Wednesday, February 25: Preliminary February HSBC manufacturing purchasing managers index data will be released in China as the country’s Lunar New Year holiday winds down. With concerns about the relative strength of demand in the nation, any surprise could have a near-term impact on commodity market sentiment, particularly industrial metals. U.S. Census Bureau data on new home sales in January is expected to show a marginal increase, completing the trifecta of real estate market indicators scheduled for release during the week. Royal Bank of Canada, the nation’s largest financial institution by assets, will post fiscal first-quarter earnings.
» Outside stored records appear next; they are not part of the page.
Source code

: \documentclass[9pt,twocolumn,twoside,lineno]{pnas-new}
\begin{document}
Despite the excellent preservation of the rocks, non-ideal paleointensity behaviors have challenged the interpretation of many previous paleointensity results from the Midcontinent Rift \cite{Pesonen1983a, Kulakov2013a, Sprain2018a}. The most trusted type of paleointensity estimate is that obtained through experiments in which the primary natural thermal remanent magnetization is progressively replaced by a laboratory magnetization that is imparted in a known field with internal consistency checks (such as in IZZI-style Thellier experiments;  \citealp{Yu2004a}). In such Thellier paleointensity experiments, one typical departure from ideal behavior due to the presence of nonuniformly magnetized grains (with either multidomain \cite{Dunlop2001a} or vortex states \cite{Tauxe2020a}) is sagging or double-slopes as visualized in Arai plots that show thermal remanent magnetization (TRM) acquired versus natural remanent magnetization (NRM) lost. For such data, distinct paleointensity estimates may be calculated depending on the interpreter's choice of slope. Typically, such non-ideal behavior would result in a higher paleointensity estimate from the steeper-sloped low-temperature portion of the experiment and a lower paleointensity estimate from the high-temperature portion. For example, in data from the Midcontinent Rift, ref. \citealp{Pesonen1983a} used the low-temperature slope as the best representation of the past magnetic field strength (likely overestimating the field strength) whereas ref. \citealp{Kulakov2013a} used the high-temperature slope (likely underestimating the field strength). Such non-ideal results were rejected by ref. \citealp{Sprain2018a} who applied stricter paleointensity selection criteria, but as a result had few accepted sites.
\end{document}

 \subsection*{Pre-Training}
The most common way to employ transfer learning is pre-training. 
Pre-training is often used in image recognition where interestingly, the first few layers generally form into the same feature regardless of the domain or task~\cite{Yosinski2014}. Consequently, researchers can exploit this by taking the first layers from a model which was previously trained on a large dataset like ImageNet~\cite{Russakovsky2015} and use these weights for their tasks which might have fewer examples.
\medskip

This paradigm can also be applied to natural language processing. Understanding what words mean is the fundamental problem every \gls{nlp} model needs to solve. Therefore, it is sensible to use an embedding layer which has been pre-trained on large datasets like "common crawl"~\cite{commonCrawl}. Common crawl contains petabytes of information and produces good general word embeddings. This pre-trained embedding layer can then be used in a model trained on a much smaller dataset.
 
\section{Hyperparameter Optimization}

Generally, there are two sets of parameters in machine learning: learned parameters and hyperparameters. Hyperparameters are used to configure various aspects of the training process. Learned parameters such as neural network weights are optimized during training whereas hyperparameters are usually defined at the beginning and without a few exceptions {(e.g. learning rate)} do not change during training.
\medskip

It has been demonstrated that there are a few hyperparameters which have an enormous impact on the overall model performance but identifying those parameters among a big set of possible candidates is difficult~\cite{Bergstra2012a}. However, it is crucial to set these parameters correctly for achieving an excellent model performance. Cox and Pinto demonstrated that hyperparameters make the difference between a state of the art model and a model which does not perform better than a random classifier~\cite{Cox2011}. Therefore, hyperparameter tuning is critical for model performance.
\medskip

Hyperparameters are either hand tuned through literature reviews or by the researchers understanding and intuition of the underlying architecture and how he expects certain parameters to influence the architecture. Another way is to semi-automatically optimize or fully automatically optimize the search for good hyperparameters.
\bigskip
Analyst consensus estimates are C$1.58 ($1.26) per share net.

Thursday, February 26: A major focus for global markets will be the release of revised U.K. fourth-quarter 2014 GDP after a disappointing initial report. Minutes of the most recent Bank of England Monetary Policy Committee meeting, released Wednesday, revealed a growing divide among policymakers over the effectiveness of further loose policy in stimulating the real economy. German unemployment levels for February and critical ECB statistics on private lending in January will be published. In the U.S., consumer inflation and durable goods figures for January, as well as weekly initial jobless claims are scheduled for release. December consumer price data registered the largest month-over-month contraction in six years, driven by low fuel costs, complicating the decision process for Federal Reserve policymakers as prices and wages continue to lag improvement in job numbers.

Friday, February 27: CPI measures for February will be released in Germany. In the U.S., revised fourth-quarter 2014 GDP numbers will be announced. The initial release showed growth slightly below consensus forecasts, as imports surged on the strong dollar. Fourth-quarter personal consumption expenditures data and final University of Michigan consumer sentiment levels for February will round out the major U.S. data releases for the week.